▸ Work request: Set down each entry below exactly as written, keeping the pictures out.

▸ Listed records:
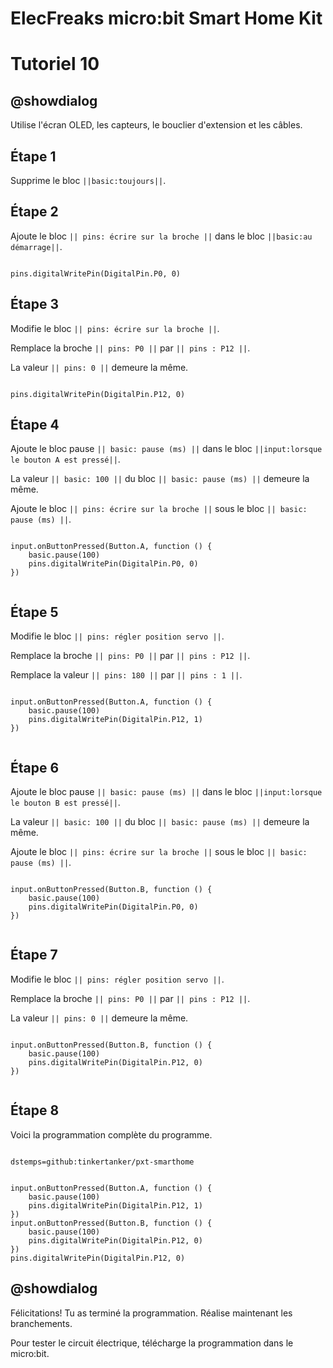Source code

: # ElecFreaks micro:bit Smart Home Kit

# Tutoriel 10

## @showdialog

Utilise l'écran OLED, les capteurs, le bouclier d'extension et les câbles.


## Étape 1

Supprime le bloc ``||basic:toujours||``.

## Étape 2

Ajoute le bloc ``|| pins: écrire sur la broche ||`` dans le bloc ``||basic:au démarrage||``.

```blocks

pins.digitalWritePin(DigitalPin.P0, 0)

```

## Étape 3

Modifie le bloc ``|| pins: écrire sur la broche ||``.

Remplace la broche ``|| pins: P0 ||`` par ``|| pins : P12 ||``.

La valeur ``|| pins: 0 ||`` demeure la même.

```blocks

pins.digitalWritePin(DigitalPin.P12, 0)

```

## Étape 4

Ajoute le bloc pause ``|| basic: pause (ms) ||`` dans le bloc ``||input:lorsque le bouton A est pressé||``.

La valeur ``|| basic: 100 ||`` du bloc ``|| basic: pause (ms) ||`` demeure la même.

Ajoute le bloc ``|| pins: écrire sur la broche ||``  sous le bloc  ``|| basic: pause (ms) ||``.

```blocks

input.onButtonPressed(Button.A, function () {
    basic.pause(100)
    pins.digitalWritePin(DigitalPin.P0, 0)
})


```

## Étape 5

Modifie le bloc ``|| pins: régler position servo ||``.

Remplace la broche ``|| pins: P0 ||`` par ``|| pins : P12 ||``.

Remplace la valeur ``|| pins: 180 ||`` par ``|| pins : 1 ||``.

```blocks

input.onButtonPressed(Button.A, function () {
    basic.pause(100)
    pins.digitalWritePin(DigitalPin.P12, 1)
})


```

## Étape 6

Ajoute le bloc pause ``|| basic: pause (ms) ||`` dans le bloc ``||input:lorsque le bouton B est pressé||``.

La valeur ``|| basic: 100 ||`` du bloc ``|| basic: pause (ms) ||`` demeure la même.

Ajoute le bloc ``|| pins: écrire sur la broche ||``  sous le bloc  ``|| basic: pause (ms) ||``.

```blocks

input.onButtonPressed(Button.B, function () {
    basic.pause(100)
    pins.digitalWritePin(DigitalPin.P0, 0)
})


```

## Étape 7

Modifie le bloc ``|| pins: régler position servo ||``.

Remplace la broche ``|| pins: P0 ||`` par ``|| pins : P12 ||``.

La valeur ``|| pins: 0 ||`` demeure la même.

```blocks

input.onButtonPressed(Button.B, function () {
    basic.pause(100)
    pins.digitalWritePin(DigitalPin.P12, 0)
})


```

## Étape 8

Voici la programmation complète du programme.

```package

dstemps=github:tinkertanker/pxt-smarthome

```

```blocks

input.onButtonPressed(Button.A, function () {
    basic.pause(100)
    pins.digitalWritePin(DigitalPin.P12, 1)
})
input.onButtonPressed(Button.B, function () {
    basic.pause(100)
    pins.digitalWritePin(DigitalPin.P12, 0)
})
pins.digitalWritePin(DigitalPin.P12, 0)

```

## @showdialog 

Félicitations! Tu as terminé la programmation. Réalise maintenant les branchements.

Pour tester le circuit électrique, télécharge la programmation dans le micro:bit.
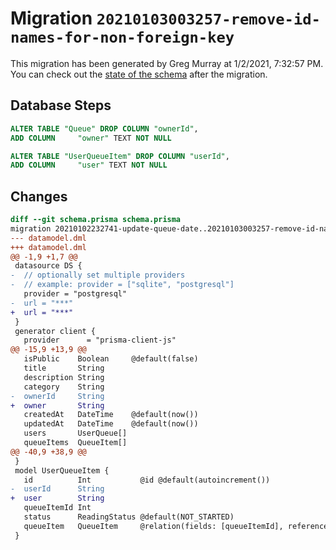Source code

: # Migration `20210103003257-remove-id-names-for-non-foreign-key`

This migration has been generated by Greg Murray at 1/2/2021, 7:32:57 PM.
You can check out the [state of the schema](./schema.prisma) after the migration.

## Database Steps

```sql
ALTER TABLE "Queue" DROP COLUMN "ownerId",
ADD COLUMN     "owner" TEXT NOT NULL

ALTER TABLE "UserQueueItem" DROP COLUMN "userId",
ADD COLUMN     "user" TEXT NOT NULL
```

## Changes

```diff
diff --git schema.prisma schema.prisma
migration 20210102232741-update-queue-date..20210103003257-remove-id-names-for-non-foreign-key
--- datamodel.dml
+++ datamodel.dml
@@ -1,9 +1,7 @@
 datasource DS {
-  // optionally set multiple providers
-  // example: provider = ["sqlite", "postgresql"]
   provider = "postgresql"
-  url = "***"
+  url = "***"
 }
 generator client {
   provider      = "prisma-client-js"
@@ -15,9 +13,9 @@
   isPublic    Boolean     @default(false)
   title       String
   description String
   category    String
-  ownerId     String
+  owner       String
   createdAt   DateTime    @default(now())
   updatedAt   DateTime    @default(now())
   users       UserQueue[]
   queueItems  QueueItem[]
@@ -40,9 +38,9 @@
 }
 model UserQueueItem {
   id          Int           @id @default(autoincrement())
-  userId      String
+  user        String
   queueItemId Int
   status      ReadingStatus @default(NOT_STARTED)
   queueItem   QueueItem     @relation(fields: [queueItemId], references: [id])
 }
```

▸ Written response:
Source code

: # ElecFreaks micro:bit Smart Home Kit

# Tutoriel 10

## @showdialog

Utilise l'écran OLED, les capteurs, le bouclier d'extension et les câbles.


## Étape 1

Supprime le bloc ``||basic:toujours||``.

## Étape 2

Ajoute le bloc ``|| pins: écrire sur la broche ||`` dans le bloc ``||basic:au démarrage||``.

```blocks

pins.digitalWritePin(DigitalPin.P0, 0)

```

## Étape 3

Modifie le bloc ``|| pins: écrire sur la broche ||``.

Remplace la broche ``|| pins: P0 ||`` par ``|| pins : P12 ||``.

La valeur ``|| pins: 0 ||`` demeure la même.

```blocks

pins.digitalWritePin(DigitalPin.P12, 0)

```

## Étape 4

Ajoute le bloc pause ``|| basic: pause (ms) ||`` dans le bloc ``||input:lorsque le bouton A est pressé||``.

La valeur ``|| basic: 100 ||`` du bloc ``|| basic: pause (ms) ||`` demeure la même.

Ajoute le bloc ``|| pins: écrire sur la broche ||``  sous le bloc  ``|| basic: pause (ms) ||``.

```blocks

input.onButtonPressed(Button.A, function () {
    basic.pause(100)
    pins.digitalWritePin(DigitalPin.P0, 0)
})


```

## Étape 5

Modifie le bloc ``|| pins: régler position servo ||``.

Remplace la broche ``|| pins: P0 ||`` par ``|| pins : P12 ||``.

Remplace la valeur ``|| pins: 180 ||`` par ``|| pins : 1 ||``.

```blocks

input.onButtonPressed(Button.A, function () {
    basic.pause(100)
    pins.digitalWritePin(DigitalPin.P12, 1)
})


```

## Étape 6

Ajoute le bloc pause ``|| basic: pause (ms) ||`` dans le bloc ``||input:lorsque le bouton B est pressé||``.

La valeur ``|| basic: 100 ||`` du bloc ``|| basic: pause (ms) ||`` demeure la même.

Ajoute le bloc ``|| pins: écrire sur la broche ||``  sous le bloc  ``|| basic: pause (ms) ||``.

```blocks

input.onButtonPressed(Button.B, function () {
    basic.pause(100)
    pins.digitalWritePin(DigitalPin.P0, 0)
})


```

## Étape 7

Modifie le bloc ``|| pins: régler position servo ||``.

Remplace la broche ``|| pins: P0 ||`` par ``|| pins : P12 ||``.

La valeur ``|| pins: 0 ||`` demeure la même.

```blocks

input.onButtonPressed(Button.B, function () {
    basic.pause(100)
    pins.digitalWritePin(DigitalPin.P12, 0)
})


```

## Étape 8

Voici la programmation complète du programme.

```package

dstemps=github:tinkertanker/pxt-smarthome

```

```blocks

input.onButtonPressed(Button.A, function () {
    basic.pause(100)
    pins.digitalWritePin(DigitalPin.P12, 1)
})
input.onButtonPressed(Button.B, function () {
    basic.pause(100)
    pins.digitalWritePin(DigitalPin.P12, 0)
})
pins.digitalWritePin(DigitalPin.P12, 0)

```

## @showdialog 

Félicitations! Tu as terminé la programmation. Réalise maintenant les branchements.

Pour tester le circuit électrique, télécharge la programmation dans le micro:bit.
Source code

: # Migration `20210103003257-remove-id-names-for-non-foreign-key`

This migration has been generated by Greg Murray at 1/2/2021, 7:32:57 PM.
You can check out the [state of the schema](./schema.prisma) after the migration.

## Database Steps

```sql
ALTER TABLE "Queue" DROP COLUMN "ownerId",
ADD COLUMN     "owner" TEXT NOT NULL

ALTER TABLE "UserQueueItem" DROP COLUMN "userId",
ADD COLUMN     "user" TEXT NOT NULL
```

## Changes

```diff
diff --git schema.prisma schema.prisma
migration 20210102232741-update-queue-date..20210103003257-remove-id-names-for-non-foreign-key
--- datamodel.dml
+++ datamodel.dml
@@ -1,9 +1,7 @@
 datasource DS {
-  // optionally set multiple providers
-  // example: provider = ["sqlite", "postgresql"]
   provider = "postgresql"
-  url = "***"
+  url = "***"
 }
 generator client {
   provider      = "prisma-client-js"
@@ -15,9 +13,9 @@
   isPublic    Boolean     @default(false)
   title       String
   description String
   category    String
-  ownerId     String
+  owner       String
   createdAt   DateTime    @default(now())
   updatedAt   DateTime    @default(now())
   users       UserQueue[]
   queueItems  QueueItem[]
@@ -40,9 +38,9 @@
 }
 model UserQueueItem {
   id          Int           @id @default(autoincrement())
-  userId      String
+  user        String
   queueItemId Int
   status      ReadingStatus @default(NOT_STARTED)
   queueItem   QueueItem     @relation(fields: [queueItemId], references: [id])
 }
```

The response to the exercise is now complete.